Но скоро вышла к ним Федосья. Аввакум не узнал бы её где в другом месте, в толпе: вся в чёрном, как и прежде, но исхудавшая как былиночка, а на усохшем в кулачок лице бледном одни глаза запавшие и узкая прищупь губ. Сказывал Лазарь, мол, живёт вдова строго, а хоромы её — монастырь сущий, носит под платьем на голом теле связанную из конского волоса колючую власяницу, а чем питает себя — одному Богу знамо. И во всякое время трудничает, пряжу на веретёнца накручивает, плетёт и вяжет и иглой ковыряет, кропая рубахи и порты, то ей и мило. По тюрьмам да по местам скудельным пеши ходит, милостыню раздаёт, нашитым за ночь одаривает. И сестру свою родную Евдокию, жену князя Петра Урусова, под свой начал привела, та и дома-то у себя редко бывает, детишек не видит, всё-то в келье с Федосьей без устали молятся. Уж князь Пётр на Федосью государю жаловался, да и царица Марья Ильинична недовольна своей верховой боярыней — редко во дворце бывает. Но сколько же можно так убиваться по мужу Глебу Ивановичу Морозову? Себя молитвами да постами суровыми извела, да хоть сына Ивана Глебовича, единственного наследника огромного богатства, пожалела б! Хвор млад-человек, пощадить надобно: в чём только душа держится.

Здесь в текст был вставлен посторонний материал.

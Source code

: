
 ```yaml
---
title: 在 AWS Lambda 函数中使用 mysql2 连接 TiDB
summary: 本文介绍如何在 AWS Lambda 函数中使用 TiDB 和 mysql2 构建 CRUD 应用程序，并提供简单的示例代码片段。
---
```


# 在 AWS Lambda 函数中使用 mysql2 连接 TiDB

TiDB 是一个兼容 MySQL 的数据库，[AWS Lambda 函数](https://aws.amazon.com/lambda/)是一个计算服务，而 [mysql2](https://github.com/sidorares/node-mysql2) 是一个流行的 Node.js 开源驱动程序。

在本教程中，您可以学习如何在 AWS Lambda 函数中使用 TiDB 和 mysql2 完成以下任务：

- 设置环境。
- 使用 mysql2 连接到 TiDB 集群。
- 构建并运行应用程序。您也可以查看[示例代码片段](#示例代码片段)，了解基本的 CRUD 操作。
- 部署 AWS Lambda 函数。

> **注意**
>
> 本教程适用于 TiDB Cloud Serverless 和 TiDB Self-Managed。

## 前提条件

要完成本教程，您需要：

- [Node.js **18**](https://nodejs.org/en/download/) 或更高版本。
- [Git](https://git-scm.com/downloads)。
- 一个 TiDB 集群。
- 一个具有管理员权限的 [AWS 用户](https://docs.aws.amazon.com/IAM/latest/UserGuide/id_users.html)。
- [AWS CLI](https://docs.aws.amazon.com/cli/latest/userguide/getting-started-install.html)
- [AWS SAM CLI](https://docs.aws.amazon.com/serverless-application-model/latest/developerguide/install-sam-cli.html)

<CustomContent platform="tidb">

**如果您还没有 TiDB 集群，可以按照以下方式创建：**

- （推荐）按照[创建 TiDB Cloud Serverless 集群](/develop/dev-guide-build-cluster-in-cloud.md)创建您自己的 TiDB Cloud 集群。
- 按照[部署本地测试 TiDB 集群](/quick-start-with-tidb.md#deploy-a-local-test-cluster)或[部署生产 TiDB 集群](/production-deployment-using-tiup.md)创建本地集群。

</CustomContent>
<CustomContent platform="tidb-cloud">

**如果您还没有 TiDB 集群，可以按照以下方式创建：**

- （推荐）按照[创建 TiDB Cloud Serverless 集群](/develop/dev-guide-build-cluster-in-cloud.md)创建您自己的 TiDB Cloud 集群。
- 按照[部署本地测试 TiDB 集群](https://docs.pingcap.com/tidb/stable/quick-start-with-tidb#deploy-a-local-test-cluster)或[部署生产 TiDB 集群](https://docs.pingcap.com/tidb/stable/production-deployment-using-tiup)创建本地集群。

Поклонилась всем общим поклоном, подошла к Аввакуму и, глядя на него провальным, мерцающим во глубине глазниц жарким взглядом, сказала, вроде бы и не было столь долгого расставания.
— Благослови, отче. Дворецкий покажет, где жить станете, а я теперь же пойду ко страждущим.
Всего-то и сказала, вскинула на плечо мешок с нашитыми рубахами и пошла со двора с двумя монашками, но остановилась, договорила:
— Ты чаял в благодать Божью возвращаешься, а въехал в царство антихристово.
Разместилась семья Аввакума в отдельной от хором деревянной палате, вскрыли короба, а переодеться во что ладное не было. Стеснительно расселись по лавкам.
— Обживёмся, то нам и привычно, — ободрил их протопоп. — А я схожу, надобно навестить кой-кого.